Fickle Friends – ‘You Are Someone Else’ Review

A total sugar rush

In 2013 Fickle Friends won a competition to play at The Big Feastival (Jamie Oliver’s wonderfully posh food and music festival). They played on the main stage just after lunch, to a handful of woozy punters, and it was obvious then that the Brighton based five-piece had something a bit special. Now, half a decade on, the sparkling sugar-rush crew have finally released their debut album. It’s been a long time coming, but their first record is a stonker.

All spangling guitars and glitzy earworms, each track on ‘You Are Someone Else’ is a strong shot of brazen pop.
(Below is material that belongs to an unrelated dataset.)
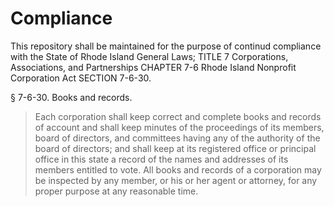 # Compliance

This repository shall be maintained for the purpose of continud compliance with the State of Rhode Island General Laws; TITLE 7 Corporations, Associations, and Partnerships CHAPTER 7-6 Rhode Island Nonprofit Corporation Act SECTION 7-6-30.

§ 7-6-30. Books and records. 

> Each corporation shall keep correct and complete books and records of account and shall keep minutes of the proceedings of its members, board of directors, and committees having any of the authority of the board of directors; and shall keep at its registered office or principal office in this state a record of the names and addresses of its members entitled to vote. All books and records of a corporation may be inspected by any member, or his or her agent or attorney, for any proper purpose at any reasonable time.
Fickle Friends have had five years to perfect their sound, and now, with the unadulterated freedom of Alphabeat, confidence of Paramore and the impossibly catchy hooks of Carly Rae Jepsen, they’ve managed to distil everything that earned them thousands of fans into 16 songs.

Roller-rink jam ‘Bite’ is crammed with crisp beats and buoyant synth whirs; ‘Glue’ borrows the best of disco from the ’70s; and the gauzy electronics and scattered beats of ‘Swim’ are still as jubilant as when Fickle Friends first dropped it, back in 2014.  Midway through, the glorious sunshine does risk sunstroke; with the giddy respite ‘In My Head’ being more English summer than Ibiza heatwave; but this is soon rectified as the record dives into the cantering ‘Rotation’, a slick slice of euphoria.

Oozing summer vibes and with choruses that’ll hit you harder than a tsunami, the quintet’s debut is like an alcopop: sweet and unashamed, the ideal dancefloor tipple.